Before product/market fit, a company is still trying to figure out its ideal customer base and use cases for their product. At this stage it’s important to use qualitative data and be as close to your customers as possible. Here are some of the key ways you can explore customer needs and better navigate product development stage:

  • Directly talk to your customers: arrange surveys and interviews
  • Pay attention to how many users stay with the product and how many churn
  • Validate your assumptions and try to mitigate risks
  • Keep an eye on word of mouth about your product

Shiva Hullinakatte (Senior Product Manager at AT&T)

At this phase, it is important to get qualitative indicators of product performance along with engagement. Surveys can be a great tool to understand product fit and performance.  They help gauge how disappointed customers would be if a feature didn’t exist. In one of my previous roles we launched a rule-based chatbot to help our members get answers to top questions without having to contact our customer care center. We wanted more information on how useful this product was to our customer base. Hence, we implemented a simple survey that took qualitative feedback and asked how much they would miss this feature if it was not available. The number of people who would be disappointed was very low. It also translated to reduced engagement. So we used the responses to pivot and we eventually shelved the product without an ideal use case. 

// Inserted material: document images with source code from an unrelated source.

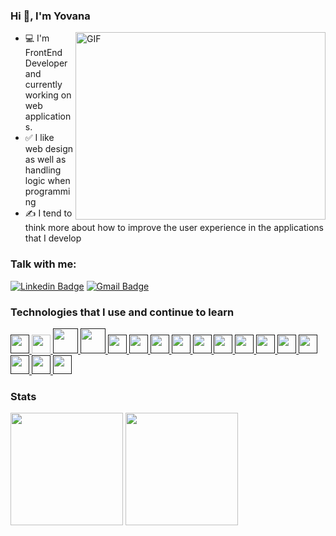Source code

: 
### Hi 👋, I'm Yovana 

 <img align="right" alt="GIF" src="https://resultpediabd.com/wp-content/uploads/2019/08/me.gif" width="400" height="300" />

- 💻 I'm FrontEnd Developer and currently working on web applications.
- ✅ I like web design as well as handling logic when programming
- ✍ I tend to think more about how to improve the user experience in the applications that I develop


### Talk with me:
[![Linkedin Badge](https://img.shields.io/badge/-LinkedIn-blue?style=flat-square&logo=Linkedin&logoColor=white&link=https://www.linkedin.com/in/pierina-montalva-fatur/)](https://www.linkedin.com/in/yovana-velasquez-cruz-a788bb142/) 
 [![Gmail Badge](https://img.shields.io/badge/-Gmail-c14438?style=flat-square&logo=Gmail&logoColor=white&link=mailto:shuklaraghav321.com)](mailto:yovana.ulc@gmail.com)

### Technologies that I use and continue to learn


<p>
    <a href="" target="_blank">
        <img src="https://img.icons8.com/color/48/000000/angularjs.png" width="30" height="30"/>
    </a>
    <a href="https://www.microsoft.com/es-es/windows" target="_blank">
        <img src="https://img.icons8.com/fluency/48/000000/laravel.png" width="30" height="30"/>
    </a>
    <a  href="" target="_blank">
     <img src="https://www.coriaweb.hosting/wp-content/uploads/2016/11/dc5df_codeigniter.jpg" width="40" height="40"/>
    </a>
    <a  href="" target="_blank">
      <img src="https://img.icons8.com/color/48/000000/javascript--v1.png" width="40" height="40"/>
     </a>
    <a  href="" target="_blank">
       <img src="https://img.icons8.com/color/48/000000/bootstrap.png" width="30" height="30"/>
    </a>
    <a href="" target="_blank">
       <img src="https://img.icons8.com/dusk/64/000000/php-logo.png" width="30" height="30"/>
    </a>
    <a href="" target="_blank">
       <img src="https://img.icons8.com/color/48/000000/firebase.png" width="30" height="30"/>
    </a>
    <a href="" target="_blank">
       <img src="https://img.icons8.com/color/48/000000/mysql-logo.png"  width="30" height="30"/>
    </a>
    <a href="" target="_blank">
       <img src="https://img.icons8.com/color/48/000000/mongodb.png" width="30" height="30"/>
    </a>
    <a href="" target="_blank">
        <img src="https://img.icons8.com/color/48/000000/git.png" width="30" height="30"/>
    </a>
    <a href="" target="_blank">
       <img src="https://img.icons8.com/fluency/48/000000/node-js.png"   width="30" height="30"/>
    </a>
    <a href="" target="_blank">
       <img src="https://img.icons8.com/color/48/000000/npm.png"  width="30" height="30"/>
    </a>
    <a href="" target="_blank">
        <img src="https://img.icons8.com/color/48/000000/css3.png"  width="30" height="30"/>
    </a>
    <a href="" target="_blank">
       <img src="https://img.icons8.com/color/48/000000/sass.png"  width="30" height="30"/>
    </a>
     <a href="" target="_blank">
        <img src="https://seeklogo.com/images/J/jest-logo-F9901EBBF7-seeklogo.com.png" width="30" height="30"/>
    </a>
    <a href="" target="_blank">
        <img src="https://img.icons8.com/color/48/000000/figma--v1.png"  width="30" height="30"/>
    </a>
    <a href="" target="_blank">
       <img src="https://img.icons8.com/color/48/000000/adobe-illustrator.png"  width="30" height="30"/>
    </a>
</p>




### Stats

<div>
  <img height="180em" src="https://github-readme-stats.vercel.app/api?username=yovana888&show_icons=true&theme=radical&include_all_commits=true&count_private=true"/>
  <img height="180em" src="https://github-readme-stats.vercel.app/api/top-langs/?username=yovana888&layout=compact&langs_count=10&theme=radical"/>
</div>




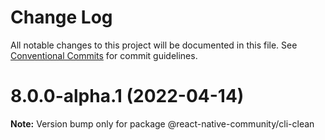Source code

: # Change Log

All notable changes to this project will be documented in this file.
See [Conventional Commits](https://conventionalcommits.org) for commit guidelines.

# 8.0.0-alpha.1 (2022-04-14)

**Note:** Version bump only for package @react-native-community/cli-clean

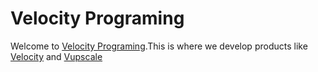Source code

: # Velocity Programing

Welcome to <a href="https://github.com/Velocity-Programing">Velocity Programing</a>.This is where we develop products like <a href="https://github.com/Velocity-Programing/Velocity">Velocity</a> and <a href="https://github.com/Velocity-Programing/Vupscale">Vupscale</a>
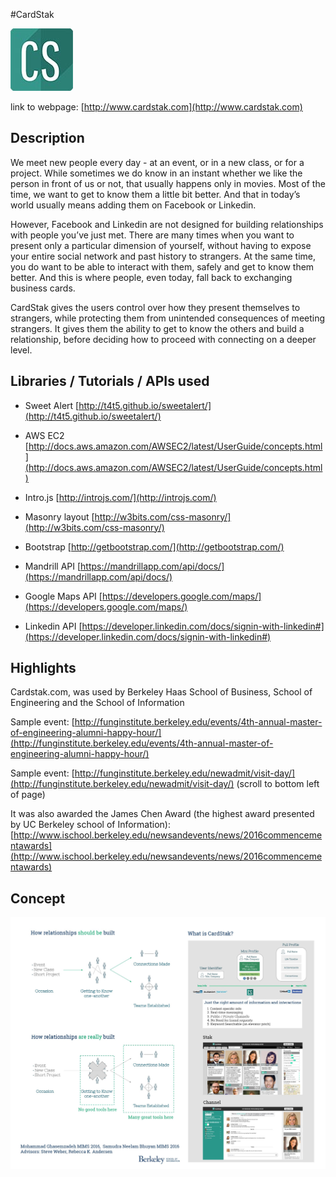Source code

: 
#CardStak

![alt tag](https://raw.githubusercontent.com/mozadeh/cardstak/master/new_logo.jpg)

link to webpage: [http://www.cardstak.com](http://www.cardstak.com)

## Description

We meet new people every day - at an event, or in a new class, or for a project. While sometimes we do know in an instant whether we like the person in front of us or not, that usually happens only in movies. Most of the time, we want to get to know them a little bit better. And that in today’s world usually means adding them on Facebook or Linkedin.

However, Facebook and Linkedin are not designed for building relationships with people you’ve just met. There are many times when you want to present only a particular dimension of yourself, without having to expose your entire social network and past history to strangers. At the same time, you do want to be able to interact with them, safely and get to know them better. And this is where people, even today, fall back to exchanging business
cards.

CardStak gives the users control over how they present themselves to strangers, while protecting them from unintended consequences of meeting strangers. It gives them the ability to get to know the others and build a relationship, before deciding how to proceed with connecting on a deeper level.

## Libraries / Tutorials / APIs used

- Sweet Alert [http://t4t5.github.io/sweetalert/](http://t4t5.github.io/sweetalert/)

- AWS EC2 [http://docs.aws.amazon.com/AWSEC2/latest/UserGuide/concepts.html](http://docs.aws.amazon.com/AWSEC2/latest/UserGuide/concepts.html)

- Intro.js [http://introjs.com/](http://introjs.com/)

- Masonry layout [http://w3bits.com/css-masonry/](http://w3bits.com/css-masonry/)

- Bootstrap [http://getbootstrap.com/](http://getbootstrap.com/)

- Mandrill API [https://mandrillapp.com/api/docs/](https://mandrillapp.com/api/docs/)

- Google Maps API [https://developers.google.com/maps/](https://developers.google.com/maps/)

- Linkedin API [https://developer.linkedin.com/docs/signin-with-linkedin#](https://developer.linkedin.com/docs/signin-with-linkedin#)


## Highlights

Cardstak.com, was used by Berkeley Haas School of Business, School of Engineering and the School of Information 

Sample event: [http://funginstitute.berkeley.edu/events/4th-annual-master-of-engineering-alumni-happy-hour/](http://funginstitute.berkeley.edu/events/4th-annual-master-of-engineering-alumni-happy-hour/)

Sample event: [http://funginstitute.berkeley.edu/newadmit/visit-day/](http://funginstitute.berkeley.edu/newadmit/visit-day/) (scroll to bottom left of page)

It was also awarded the James Chen Award (the highest award presented by UC Berkeley school of Information): 
[http://www.ischool.berkeley.edu/newsandevents/news/2016commencementawards](http://www.ischool.berkeley.edu/newsandevents/news/2016commencementawards)


## Concept

![alt tag](https://raw.githubusercontent.com/mozadeh/cardstak/master/poster.jpg)


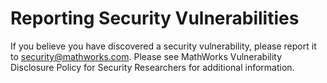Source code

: # Reporting Security Vulnerabilities

If you believe you have discovered a security vulnerability, please report it to security@mathworks.com. Please see MathWorks Vulnerability Disclosure Policy for Security Researchers for additional information.
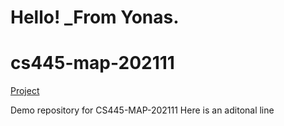 # Hello! \_From Yonas.

# cs445-map-202111

[Project](Project-CS445-MAP/index.html)

Demo repository for CS445-MAP-202111
Here is an aditonal line
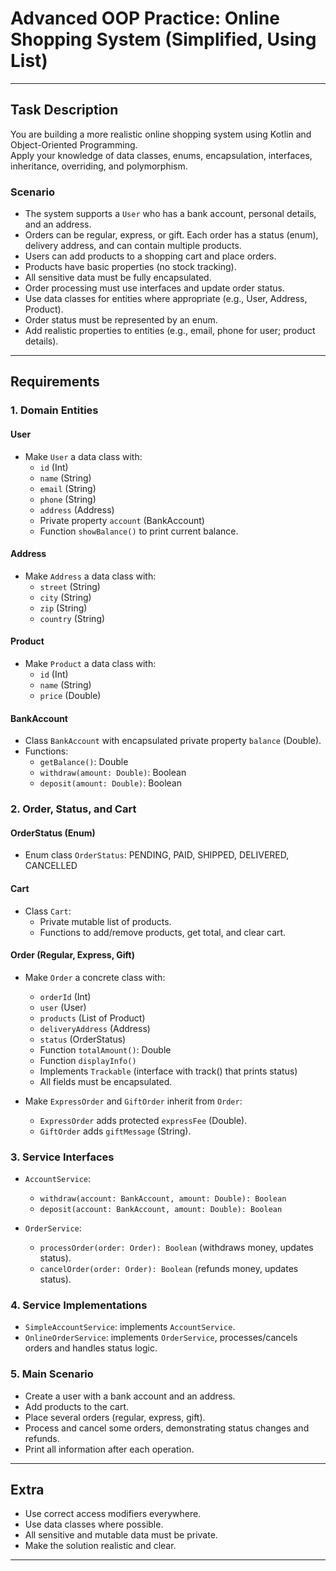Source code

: # Advanced OOP Practice: Online Shopping System (Simplified, Using List)

---

## Task Description

You are building a more realistic online shopping system using Kotlin and Object-Oriented Programming.  
Apply your knowledge of data classes, enums, encapsulation, interfaces, inheritance, overriding, and polymorphism.

### Scenario

- The system supports a `User` who has a bank account, personal details, and an address.
- Orders can be regular, express, or gift. Each order has a status (enum), delivery address, and can contain multiple products.
- Users can add products to a shopping cart and place orders.
- Products have basic properties (no stock tracking).
- All sensitive data must be fully encapsulated.
- Order processing must use interfaces and update order status.
- Use data classes for entities where appropriate (e.g., User, Address, Product).
- Order status must be represented by an enum.
- Add realistic properties to entities (e.g., email, phone for user; product details).

---

## Requirements

### 1. Domain Entities

#### User

- Make `User` a data class with:
  - `id` (Int)
  - `name` (String)
  - `email` (String)
  - `phone` (String)
  - `address` (Address)
  - Private property `account` (BankAccount)
  - Function `showBalance()` to print current balance.

#### Address

- Make `Address` a data class with:
  - `street` (String)
  - `city` (String)
  - `zip` (String)
  - `country` (String)

#### Product

- Make `Product` a data class with:
  - `id` (Int)
  - `name` (String)
  - `price` (Double)

#### BankAccount

- Class `BankAccount` with encapsulated private property `balance` (Double).
- Functions:
  - `getBalance()`: Double
  - `withdraw(amount: Double)`: Boolean
  - `deposit(amount: Double)`: Boolean

### 2. Order, Status, and Cart

#### OrderStatus (Enum)

- Enum class `OrderStatus`: PENDING, PAID, SHIPPED, DELIVERED, CANCELLED

#### Cart

- Class `Cart`:
  - Private mutable list of products.
  - Functions to add/remove products, get total, and clear cart.

#### Order (Regular, Express, Gift)

- Make `Order` a concrete class with:
  - `orderId` (Int)
  - `user` (User)
  - `products` (List of Product)
  - `deliveryAddress` (Address)
  - `status` (OrderStatus)
  - Function `totalAmount()`: Double
  - Function `displayInfo()`
  - Implements `Trackable` (interface with track() that prints status)
  - All fields must be encapsulated.

- Make `ExpressOrder` and `GiftOrder` inherit from `Order`:
  - `ExpressOrder` adds protected `expressFee` (Double).
  - `GiftOrder` adds `giftMessage` (String).

### 3. Service Interfaces

- `AccountService`:
  - `withdraw(account: BankAccount, amount: Double): Boolean`
  - `deposit(account: BankAccount, amount: Double): Boolean`

- `OrderService`:
  - `processOrder(order: Order): Boolean` (withdraws money, updates status).
  - `cancelOrder(order: Order): Boolean` (refunds money, updates status).

### 4. Service Implementations

- `SimpleAccountService`: implements `AccountService`.
- `OnlineOrderService`: implements `OrderService`, processes/cancels orders and handles status logic.

### 5. Main Scenario

- Create a user with a bank account and an address.
- Add products to the cart.
- Place several orders (regular, express, gift).
- Process and cancel some orders, demonstrating status changes and refunds.
- Print all information after each operation.

---

## Extra

- Use correct access modifiers everywhere.
- Use data classes where possible.
- All sensitive and mutable data must be private.
- Make the solution realistic and clear.

---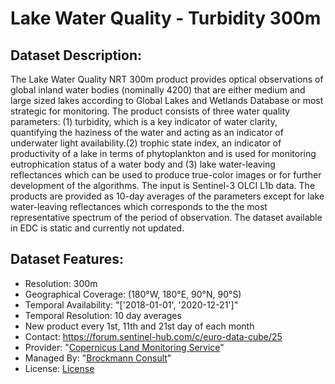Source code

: # Lake Water Quality  - Turbidity 300m

## Dataset Description: 

The Lake Water Quality NRT 300m product provides optical observations of global inland water bodies (nominally 4200) that are either 
 medium and large sized lakes according to Global Lakes and Wetlands Database or most strategic for monitoring.
 The product consists of three water quality parameters: (1) turbidity, which is a key indicator of water clarity, quantifying the
 haziness of the water and acting as an indicator of underwater light availability.(2) trophic state index, an indicator of productivity of a lake in terms of 
 phytoplankton and is used for monitoring eutrophication status of a water body and (3) lake water-leaving reflectances which can be used to
 produce true-color images or for further development of the algorithms. The input is Sentinel-3 OLCI L1b data. The products are provided as 10-day averages of 
 the parameters except for lake water-leaving reflectances which corresponds to the the most representative spectrum of the period of observation.
 The dataset available in EDC is static and currently not updated.


## Dataset Features: 

- Resolution: 300m
- Geographical Coverage: (180°W, 180°E, 90°N, 90°S)
- Temporal Availability: "['2018-01-01', '2020-12-21']"
- Temporal Resolution: 10 day averages
- New product every 1st, 11th and 21st day of each month
- Contact: https://forum.sentinel-hub.com/c/euro-data-cube/25
- Provider: "[Copernicus Land Monitoring Service](https://land.copernicus.eu/)"
- Managed By: "[Brockmann Consult](https://www.brockmann-consult.de/)"
- License: [License](https://land.copernicus.eu/terms-of-usee)
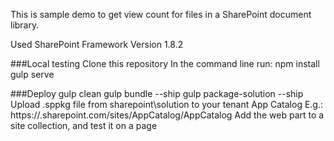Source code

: This is sample demo to get view count for files in a SharePoint document library.

Used SharePoint Framework Version
1.8.2

###Local testing
Clone this repository
In the command line run:
npm install
gulp serve

###Deploy
gulp clean
gulp bundle --ship
gulp package-solution --ship
Upload .sppkg file from sharepoint\solution to your tenant App Catalog
E.g.: https://<tenant>.sharepoint.com/sites/AppCatalog/AppCatalog
Add the web part to a site collection, and test it on a page
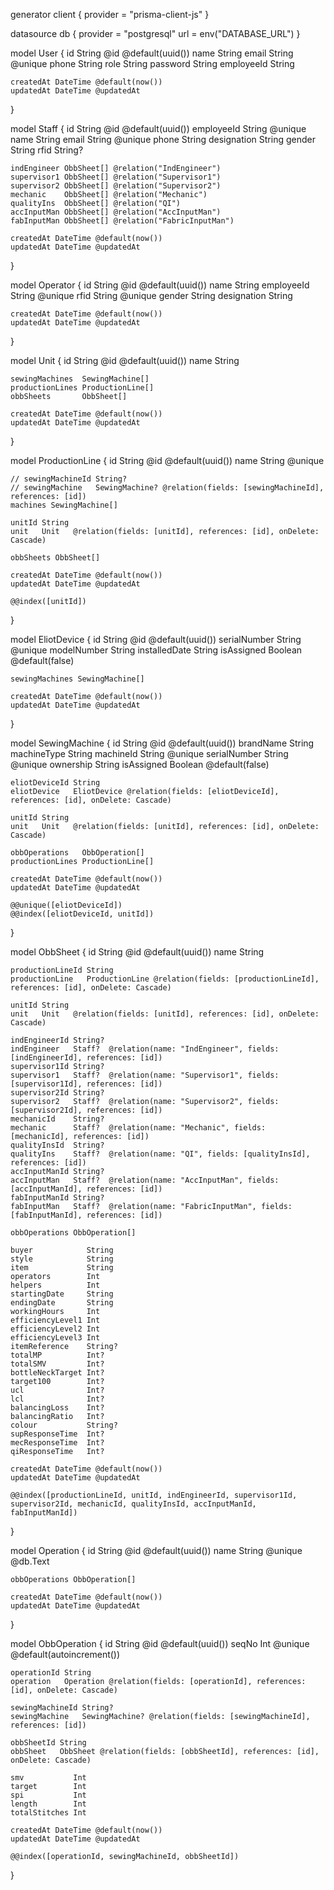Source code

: generator client {
    provider = "prisma-client-js"
}

datasource db {
    provider = "postgresql"
    url      = env("DATABASE_URL")
}

model User {
    id         String @id @default(uuid())
    name       String
    email      String @unique
    phone      String
    role       String
    password   String
    employeeId String

    createdAt DateTime @default(now())
    updatedAt DateTime @updatedAt
}

model Staff {
    id          String  @id @default(uuid())
    employeeId  String  @unique
    name        String
    email       String  @unique
    phone       String
    designation String
    gender      String
    rfid        String?

    indEngineer ObbSheet[] @relation("IndEngineer")
    supervisor1 ObbSheet[] @relation("Supervisor1")
    supervisor2 ObbSheet[] @relation("Supervisor2")
    mechanic    ObbSheet[] @relation("Mechanic")
    qualityIns  ObbSheet[] @relation("QI")
    accInputMan ObbSheet[] @relation("AccInputMan")
    fabInputMan ObbSheet[] @relation("FabricInputMan")

    createdAt DateTime @default(now())
    updatedAt DateTime @updatedAt
}

model Operator {
    id          String @id @default(uuid())
    name        String
    employeeId  String @unique
    rfid        String @unique
    gender      String
    designation String

    createdAt DateTime @default(now())
    updatedAt DateTime @updatedAt
}

model Unit {
    id   String @id @default(uuid())
    name String

    sewingMachines  SewingMachine[]
    productionLines ProductionLine[]
    obbSheets       ObbSheet[]

    createdAt DateTime @default(now())
    updatedAt DateTime @updatedAt
}

model ProductionLine {
    id   String @id @default(uuid())
    name String @unique

    // sewingMachineId String?
    // sewingMachine   SewingMachine? @relation(fields: [sewingMachineId], references: [id])
    machines SewingMachine[]
    
    unitId String
    unit   Unit   @relation(fields: [unitId], references: [id], onDelete: Cascade)

    obbSheets ObbSheet[]

    createdAt DateTime @default(now())
    updatedAt DateTime @updatedAt

    @@index([unitId])
}

model EliotDevice {
    id            String  @id @default(uuid())
    serialNumber  String  @unique
    modelNumber   String
    installedDate String
    isAssigned    Boolean @default(false)

    sewingMachines SewingMachine[]

    createdAt DateTime @default(now())
    updatedAt DateTime @updatedAt
}

model SewingMachine {
    id           String  @id @default(uuid())
    brandName    String
    machineType  String
    machineId    String  @unique
    serialNumber String  @unique
    ownership    String
    isAssigned   Boolean @default(false)

    eliotDeviceId String
    eliotDevice   EliotDevice @relation(fields: [eliotDeviceId], references: [id], onDelete: Cascade)

    unitId String
    unit   Unit   @relation(fields: [unitId], references: [id], onDelete: Cascade)

    obbOperations   ObbOperation[]
    productionLines ProductionLine[]

    createdAt DateTime @default(now())
    updatedAt DateTime @updatedAt

    @@unique([eliotDeviceId])
    @@index([eliotDeviceId, unitId])
}

model ObbSheet {
    id   String @id @default(uuid())
    name String

    productionLineId String
    productionLine   ProductionLine @relation(fields: [productionLineId], references: [id], onDelete: Cascade)

    unitId String
    unit   Unit   @relation(fields: [unitId], references: [id], onDelete: Cascade)

    indEngineerId String?
    indEngineer   Staff?  @relation(name: "IndEngineer", fields: [indEngineerId], references: [id])
    supervisor1Id String?
    supervisor1   Staff?  @relation(name: "Supervisor1", fields: [supervisor1Id], references: [id])
    supervisor2Id String?
    supervisor2   Staff?  @relation(name: "Supervisor2", fields: [supervisor2Id], references: [id])
    mechanicId    String?
    mechanic      Staff?  @relation(name: "Mechanic", fields: [mechanicId], references: [id])
    qualityInsId  String?
    qualityIns    Staff?  @relation(name: "QI", fields: [qualityInsId], references: [id])
    accInputManId String?
    accInputMan   Staff?  @relation(name: "AccInputMan", fields: [accInputManId], references: [id])
    fabInputManId String?
    fabInputMan   Staff?  @relation(name: "FabricInputMan", fields: [fabInputManId], references: [id])

    obbOperations ObbOperation[]

    buyer            String
    style            String
    item             String
    operators        Int
    helpers          Int
    startingDate     String
    endingDate       String
    workingHours     Int
    efficiencyLevel1 Int
    efficiencyLevel2 Int
    efficiencyLevel3 Int
    itemReference    String?
    totalMP          Int?
    totalSMV         Int?
    bottleNeckTarget Int?
    target100        Int?
    ucl              Int?
    lcl              Int?
    balancingLoss    Int?
    balancingRatio   Int?
    colour           String?
    supResponseTime  Int?
    mecResponseTime  Int?
    qiResponseTime   Int?

    createdAt DateTime @default(now())
    updatedAt DateTime @updatedAt

    @@index([productionLineId, unitId, indEngineerId, supervisor1Id, supervisor2Id, mechanicId, qualityInsId, accInputManId, fabInputManId])
}

model Operation {
    id   String @id @default(uuid())
    name String @unique @db.Text

    obbOperations ObbOperation[]

    createdAt DateTime @default(now())
    updatedAt DateTime @updatedAt
}

model ObbOperation {
    id    String @id @default(uuid())
    seqNo Int    @unique @default(autoincrement())

    operationId String
    operation   Operation @relation(fields: [operationId], references: [id], onDelete: Cascade)

    sewingMachineId String?
    sewingMachine   SewingMachine? @relation(fields: [sewingMachineId], references: [id])

    obbSheetId String
    obbSheet   ObbSheet @relation(fields: [obbSheetId], references: [id], onDelete: Cascade)

    smv           Int
    target        Int
    spi           Int
    length        Int
    totalStitches Int

    createdAt DateTime @default(now())
    updatedAt DateTime @updatedAt

    @@index([operationId, sewingMachineId, obbSheetId])
}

↓ Entrepreneur and startup advisor Sean Ellis discovered a leading indicator of product/market fit: Just ask users “how would you feel if you could no longer use the product?” and measure the percent who answer “very disappointed.”

PMF Survey by Sean Ellis and GoPractice is a free tool that helps you run the Sean Ellis test and measure your company’s product/market fit.

Alex Merwin (Head of Growth, Healthcare & Life Sciences Startups, Amazon Web Services)

In the beginning it’s essential to track customer adoption and recurrent usage metrics. It will help guide your feature development. I used to work for video advertising company SpotX. My team was responsible for the API that our buy-side partners used to access auctions and submit their bids. We measured the number of bids submitted and the bid rate and compared these metrics with the anecdotal insights from our customer success team. We knew there was a customer who had more advertising demand than we saw in their adoption and usage metrics. So we had an in-person review with their product and integration team. They were looking for data to assess the value of an impression opportunity accurately. But our API didn’t provide it. We updated our API to include the new elements, which increased the customer’s service usage. 

Daniel Johnson (Founding Partner at We Scale Startups, Lead Growth Mentor at Google, Mentor at Oasis and GrowthMentor)

There is not a particular set of metrics that can tell any business when it achieves product/market fit. However, the following metrics will help us find out if our company is headed in the right direction.

1. NPS score. The Net Promoter Score is a score that ranges from -100 to 100. It measures customer satisfaction and loyalty towards a brand based on the customer’s overall evaluation of the product or service. 

2. Churn rate. It reflects how a company’s customers stop doing business with it. Churn may also refer to the number of people who cancel or don’t renew their subscriptions. The lower your churn rate, the more customers you retain. At WSS, we measure these metrics by sending out surveys to our past clients and calculating the average working time with our clients. 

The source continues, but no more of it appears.